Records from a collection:
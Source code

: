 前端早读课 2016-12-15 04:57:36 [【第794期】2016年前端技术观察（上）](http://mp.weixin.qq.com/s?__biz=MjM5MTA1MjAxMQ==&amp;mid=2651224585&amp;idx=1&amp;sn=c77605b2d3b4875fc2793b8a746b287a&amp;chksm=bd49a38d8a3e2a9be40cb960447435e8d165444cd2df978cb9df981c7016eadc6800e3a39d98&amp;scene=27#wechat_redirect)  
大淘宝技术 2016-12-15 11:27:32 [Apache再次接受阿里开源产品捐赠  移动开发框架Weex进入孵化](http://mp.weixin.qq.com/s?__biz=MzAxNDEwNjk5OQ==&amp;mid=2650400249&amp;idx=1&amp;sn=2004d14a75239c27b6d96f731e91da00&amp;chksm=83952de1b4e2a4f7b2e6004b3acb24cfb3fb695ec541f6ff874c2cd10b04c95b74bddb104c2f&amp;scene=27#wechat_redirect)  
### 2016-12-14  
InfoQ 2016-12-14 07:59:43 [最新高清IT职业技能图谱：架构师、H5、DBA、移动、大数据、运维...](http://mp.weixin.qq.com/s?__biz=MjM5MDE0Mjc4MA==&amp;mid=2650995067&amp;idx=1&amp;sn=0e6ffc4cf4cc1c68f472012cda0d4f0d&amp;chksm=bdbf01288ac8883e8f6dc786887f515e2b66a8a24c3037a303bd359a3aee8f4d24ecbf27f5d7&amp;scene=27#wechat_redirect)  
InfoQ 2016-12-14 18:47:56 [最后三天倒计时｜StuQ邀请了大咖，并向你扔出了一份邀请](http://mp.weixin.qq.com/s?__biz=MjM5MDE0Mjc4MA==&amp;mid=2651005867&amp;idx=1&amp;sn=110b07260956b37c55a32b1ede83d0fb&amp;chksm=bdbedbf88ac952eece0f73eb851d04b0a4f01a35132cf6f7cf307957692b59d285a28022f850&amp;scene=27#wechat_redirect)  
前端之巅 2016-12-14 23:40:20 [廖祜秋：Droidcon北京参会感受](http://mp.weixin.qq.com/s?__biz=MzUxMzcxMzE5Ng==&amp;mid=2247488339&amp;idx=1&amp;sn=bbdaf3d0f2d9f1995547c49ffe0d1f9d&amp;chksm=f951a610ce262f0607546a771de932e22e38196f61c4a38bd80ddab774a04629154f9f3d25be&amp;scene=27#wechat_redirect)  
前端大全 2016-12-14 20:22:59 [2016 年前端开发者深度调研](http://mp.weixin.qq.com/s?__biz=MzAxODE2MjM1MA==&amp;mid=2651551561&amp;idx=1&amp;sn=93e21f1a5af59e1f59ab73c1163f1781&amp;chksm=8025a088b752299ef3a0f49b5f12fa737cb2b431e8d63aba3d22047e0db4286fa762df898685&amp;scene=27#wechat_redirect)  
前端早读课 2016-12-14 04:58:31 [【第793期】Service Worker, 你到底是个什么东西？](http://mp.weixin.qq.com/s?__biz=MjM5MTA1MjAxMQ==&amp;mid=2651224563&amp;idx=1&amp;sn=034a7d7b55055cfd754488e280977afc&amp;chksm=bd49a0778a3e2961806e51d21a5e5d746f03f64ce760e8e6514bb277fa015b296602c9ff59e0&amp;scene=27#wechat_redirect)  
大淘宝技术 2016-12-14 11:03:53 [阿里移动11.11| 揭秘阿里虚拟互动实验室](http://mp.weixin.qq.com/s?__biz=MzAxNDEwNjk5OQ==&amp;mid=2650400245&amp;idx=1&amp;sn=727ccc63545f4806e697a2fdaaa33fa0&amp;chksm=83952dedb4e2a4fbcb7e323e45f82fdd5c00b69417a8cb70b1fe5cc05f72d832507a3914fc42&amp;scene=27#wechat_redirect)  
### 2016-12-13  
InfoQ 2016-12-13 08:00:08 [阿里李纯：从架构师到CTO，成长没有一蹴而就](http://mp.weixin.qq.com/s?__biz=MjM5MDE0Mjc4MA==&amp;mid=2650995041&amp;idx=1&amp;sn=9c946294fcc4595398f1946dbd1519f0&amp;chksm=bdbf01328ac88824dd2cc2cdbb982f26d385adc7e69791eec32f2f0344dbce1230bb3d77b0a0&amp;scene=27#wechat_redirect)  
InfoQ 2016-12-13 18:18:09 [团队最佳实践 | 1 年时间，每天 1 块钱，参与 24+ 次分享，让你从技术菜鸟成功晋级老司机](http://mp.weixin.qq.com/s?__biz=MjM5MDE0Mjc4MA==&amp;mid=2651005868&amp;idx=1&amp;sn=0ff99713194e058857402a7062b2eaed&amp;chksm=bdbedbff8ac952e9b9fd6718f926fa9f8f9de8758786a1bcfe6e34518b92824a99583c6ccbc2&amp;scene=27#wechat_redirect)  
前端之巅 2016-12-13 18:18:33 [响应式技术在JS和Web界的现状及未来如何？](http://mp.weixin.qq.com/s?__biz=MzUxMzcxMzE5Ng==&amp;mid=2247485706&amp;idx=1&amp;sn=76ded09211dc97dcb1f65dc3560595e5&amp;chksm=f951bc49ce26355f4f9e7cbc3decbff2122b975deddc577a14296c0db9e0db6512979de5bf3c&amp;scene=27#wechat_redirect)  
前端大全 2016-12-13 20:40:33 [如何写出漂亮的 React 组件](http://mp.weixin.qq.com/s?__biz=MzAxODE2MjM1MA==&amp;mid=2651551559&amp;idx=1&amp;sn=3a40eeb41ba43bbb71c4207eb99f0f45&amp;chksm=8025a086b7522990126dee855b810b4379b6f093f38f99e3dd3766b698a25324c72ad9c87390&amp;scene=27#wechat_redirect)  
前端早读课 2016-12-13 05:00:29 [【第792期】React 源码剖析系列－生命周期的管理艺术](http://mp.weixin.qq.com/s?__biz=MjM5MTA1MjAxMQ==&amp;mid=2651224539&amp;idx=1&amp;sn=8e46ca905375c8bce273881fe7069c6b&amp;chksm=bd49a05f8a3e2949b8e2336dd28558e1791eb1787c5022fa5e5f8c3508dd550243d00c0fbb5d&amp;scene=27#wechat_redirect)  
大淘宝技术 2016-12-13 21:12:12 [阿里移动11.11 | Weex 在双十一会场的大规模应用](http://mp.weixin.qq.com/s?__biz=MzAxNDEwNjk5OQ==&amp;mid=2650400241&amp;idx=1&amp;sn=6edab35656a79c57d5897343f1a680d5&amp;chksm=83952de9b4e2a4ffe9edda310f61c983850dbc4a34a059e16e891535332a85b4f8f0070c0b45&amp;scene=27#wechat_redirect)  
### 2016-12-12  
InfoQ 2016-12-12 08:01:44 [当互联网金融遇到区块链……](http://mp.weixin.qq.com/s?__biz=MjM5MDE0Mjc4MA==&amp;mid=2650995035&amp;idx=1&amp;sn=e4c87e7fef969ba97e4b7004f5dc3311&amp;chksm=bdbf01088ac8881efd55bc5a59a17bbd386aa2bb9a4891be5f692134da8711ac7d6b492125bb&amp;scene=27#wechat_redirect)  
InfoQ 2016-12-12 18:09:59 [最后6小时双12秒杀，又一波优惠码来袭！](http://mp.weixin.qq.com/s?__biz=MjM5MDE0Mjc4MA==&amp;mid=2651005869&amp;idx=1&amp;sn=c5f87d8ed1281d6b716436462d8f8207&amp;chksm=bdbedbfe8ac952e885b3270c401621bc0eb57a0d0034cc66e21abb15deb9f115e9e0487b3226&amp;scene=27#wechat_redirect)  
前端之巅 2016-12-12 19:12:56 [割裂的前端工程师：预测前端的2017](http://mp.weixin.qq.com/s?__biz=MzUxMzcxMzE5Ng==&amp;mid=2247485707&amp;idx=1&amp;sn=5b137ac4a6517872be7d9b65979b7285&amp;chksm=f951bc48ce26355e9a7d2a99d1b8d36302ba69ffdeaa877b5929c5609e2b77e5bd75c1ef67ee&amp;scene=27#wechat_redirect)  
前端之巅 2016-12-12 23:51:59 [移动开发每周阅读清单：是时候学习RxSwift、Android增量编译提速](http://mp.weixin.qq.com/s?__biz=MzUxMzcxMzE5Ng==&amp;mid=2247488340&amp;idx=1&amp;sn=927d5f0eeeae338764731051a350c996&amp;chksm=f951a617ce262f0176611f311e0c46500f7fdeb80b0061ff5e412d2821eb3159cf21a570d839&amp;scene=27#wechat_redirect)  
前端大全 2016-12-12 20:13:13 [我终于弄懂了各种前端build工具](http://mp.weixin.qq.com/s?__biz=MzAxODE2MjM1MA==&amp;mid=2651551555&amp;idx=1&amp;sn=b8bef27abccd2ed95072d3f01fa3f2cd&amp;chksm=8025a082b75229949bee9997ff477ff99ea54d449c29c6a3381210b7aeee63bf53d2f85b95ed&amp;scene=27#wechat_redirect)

- _Problem description_
An exact copy of the lines above, from the one containing "前端早读课 2016-12-13 05:00:29" down to the one containing "### 2016-12-12" and including both, is the whole answer; retype it and nothing else.

- _Expected answer_
前端早读课 2016-12-13 05:00:29 [【第792期】React 源码剖析系列－生命周期的管理艺术](http://mp.weixin.qq.com/s?__biz=MjM5MTA1MjAxMQ==&amp;mid=2651224539&amp;idx=1&amp;sn=8e46ca905375c8bce273881fe7069c6b&amp;chksm=bd49a05f8a3e2949b8e2336dd28558e1791eb1787c5022fa5e5f8c3508dd550243d00c0fbb5d&amp;scene=27#wechat_redirect)  
大淘宝技术 2016-12-13 21:12:12 [阿里移动11.11 | Weex 在双十一会场的大规模应用](http://mp.weixin.qq.com/s?__biz=MzAxNDEwNjk5OQ==&amp;mid=2650400241&amp;idx=1&amp;sn=6edab35656a79c57d5897343f1a680d5&amp;chksm=83952de9b4e2a4ffe9edda310f61c983850dbc4a34a059e16e891535332a85b4f8f0070c0b45&amp;scene=27#wechat_redirect)  
### 2016-12-12  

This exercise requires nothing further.